К тому времени, когда я все же поднялась в вашу квартиру, бабушка с Викой уже вызвали «психовоз». Помню двух санитаров в белых халатах, помню застывшее лицо Вики с виноватым выражением. А я уже вовсю разбушевалась: почувствовала все же какую-то опасную преграду между мной и тобой, в воображении крутился Лермонтов со своими дуэлями, и я громко кричала, думая, что предупреждаю тебя об опасности: «Юрка, там барьер!» Имея в виду и барьер на дуэли, где тебя хотят убить, и барьер в духе «Чайки Джонатана»... Вот с этими криками меня и увезли...
Ну и слава богу.

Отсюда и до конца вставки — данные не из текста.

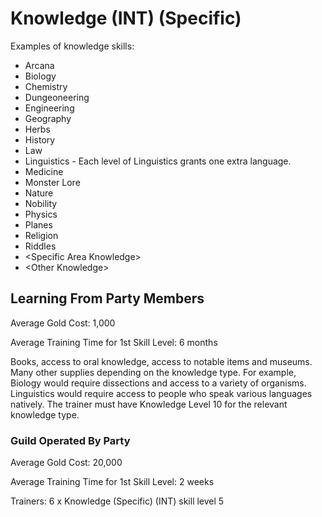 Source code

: # Knowledge (INT) (Specific)

Examples of knowledge skills:

- Arcana
- Biology
- Chemistry
- Dungeoneering
- Engineering
- Geography
- Herbs
- History
- Law
- Linguistics - Each level of Linguistics grants one extra language.
- Medicine
- Monster Lore
- Nature
- Nobility
- Physics
- Planes
- Religion
- Riddles
- \<Specific Area Knowledge\>
- \<Other Knowledge\>

## Learning From Party Members

Average Gold Cost: 1,000

Average Training Time for 1st Skill Level: 6 months

Books, access to oral knowledge, access to notable items and museums. Many other supplies depending on the knowledge type. For example, Biology would require dissections and access to a variety of organisms. Linguistics would require access to people who speak various languages natively. The trainer must have Knowledge Level 10 for the relevant knowledge type.

### Guild Operated By Party

Average Gold Cost: 20,000

Average Training Time for 1st Skill Level: 2 weeks

Trainers: 6 x Knowledge (Specific) (INT) skill level 5
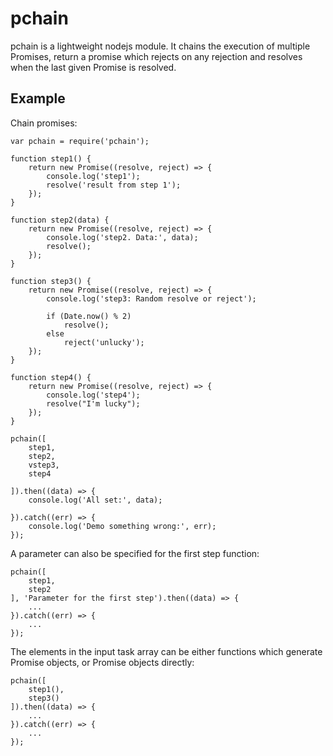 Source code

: pchain
==========================

pchain is a lightweight nodejs module. It chains the execution of multiple Promises, return a promise which 
rejects on any rejection and resolves when the last given Promise is resolved.

Example
------------------------------------------
Chain promises:

    var pchain = require('pchain');

    function step1() {
        return new Promise((resolve, reject) => {
            console.log('step1');
            resolve('result from step 1');
        });
    }

    function step2(data) {
        return new Promise((resolve, reject) => {
            console.log('step2. Data:', data);
            resolve();
        });
    }

    function step3() {
        return new Promise((resolve, reject) => {
            console.log('step3: Random resolve or reject');
        
            if (Date.now() % 2)
                resolve();
            else
                reject('unlucky');
        });
    }

    function step4() {
        return new Promise((resolve, reject) => {
            console.log('step4');
            resolve("I'm lucky");
        });
    }

    pchain([
        step1,
        step2,
        vstep3,
        step4

    ]).then((data) => {
        console.log('All set:', data);
	  
    }).catch((err) => {
        console.log('Demo something wrong:', err);
    });

  
A parameter can also be specified for the first step function:

    pchain([
        step1,
        step2
    ], 'Parameter for the first step').then((data) => {
        ...
    }).catch((err) => {
        ...
    });
  

The elements in the input task array can be either functions which generate Promise objects, or Promise objects directly:

    pchain([
        step1(),
        step3()
    ]).then((data) => {
        ...
    }).catch((err) => {
        ...
    });
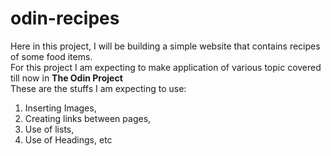 # odin-recipes
Here in this project, I will be building a simple website that contains recipes of some food items. \
For this project I am expecting to make application of various topic covered till now in **The Odin Project** \
These are the stuffs I am expecting to use:
1. Inserting Images,
2. Creating links between pages,
3. Use of lists,
3. Use of Headings, etc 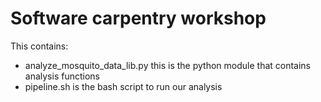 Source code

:Software carpentry workshop
===========================

This contains:

* analyze_mosquito_data_lib.py this is the python module that contains analysis functions
* pipeline.sh is the bash script to run our analysis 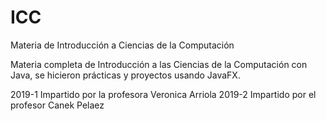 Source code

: # ICC
Materia de Introducción a Ciencias de la Computación

Materia completa de Introducción a las Ciencias de la Computación con Java, se hicieron prácticas y proyectos usando JavaFX.

2019-1 Impartido por la profesora Veronica Arriola
2019-2 Impartido por el profesor Canek Pelaez


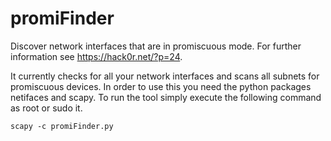 promiFinder
===========

Discover network interfaces that are in promiscuous mode. For further information see https://hack0r.net/?p=24.

It currently checks for all your network interfaces and scans all subnets for promiscuous devices.
In order to use this you need the python packages netifaces and scapy.
To run the tool simply execute the following command as root or sudo it.

    scapy -c promiFinder.py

Прости, что замучила тебя этим бредом.
* * *
Вскоре Юрка перестал отвечать на мои «ситуации». Я же поняла: для меня это была лишь уловка длить и длить собственный самоценный монолог, перебирая ситуации, будто бусины.
Вскоре над ним опять сгустились тучи. И он уехал куда-то далеко, не оставив мне адреса. А потом через друзей передал свою книжку, где был рассказ, посвященный мне. Назывался «Ветка шиповника». Вот он.
* * *
«На твое лицо ляжет тень от ветки шиповника.
Шиповник-Любовь, тень любви призрачна и летуча, но если есть Свет Любви, значит, есть и тень.
Наберем ягод, это ранняя зима, после сказки, перед сказкой, после смерти, когда немы московские дворы, старые московские дворы Доброй Слободки, где вовсе нет шиповника, а его тени хоть отбавляй на склонах сердец, на стенах домов; но моя тишина не оскорбит их, останется вечный перекресток – Разгуляй, с керосиновой лавкой в начале Новой Басманной, булочной на углу с трехкопеечными "криушами" и сжимающими душу птицебулками с изюмовым глазом, их по-прежнему есть нельзя, но мы набрали немного шиповника, обколотые руки саднят на морозе, но вот он – порог, и вот тепло, все склоны и булки – позади, а через всю комнату – солнечный луч с искрящимися пылинками.
Вечер будет синий, с нашей улицы убрали трамвайные пути, пришла весна, марево асфальта застывает к закату, день готовит кристаллы снов, и от этой жизни не проснуться – выше – в настоящее пробуждение, только после, перебыв вами и всем, становишься собой и готовишься проснуться.
Теософия – хорошая наука, геометрия в девять лет – тоже, есть куча наук обо мне, но нет науки, которая я.
Это трагедия для ученых, классифицирующих шиповник, ибо нет его без тебя и меня, не светят неуемные фонарики в его колючках, лишь "холод пространства бесполого", к которому наука стремится и которого искусство бежит.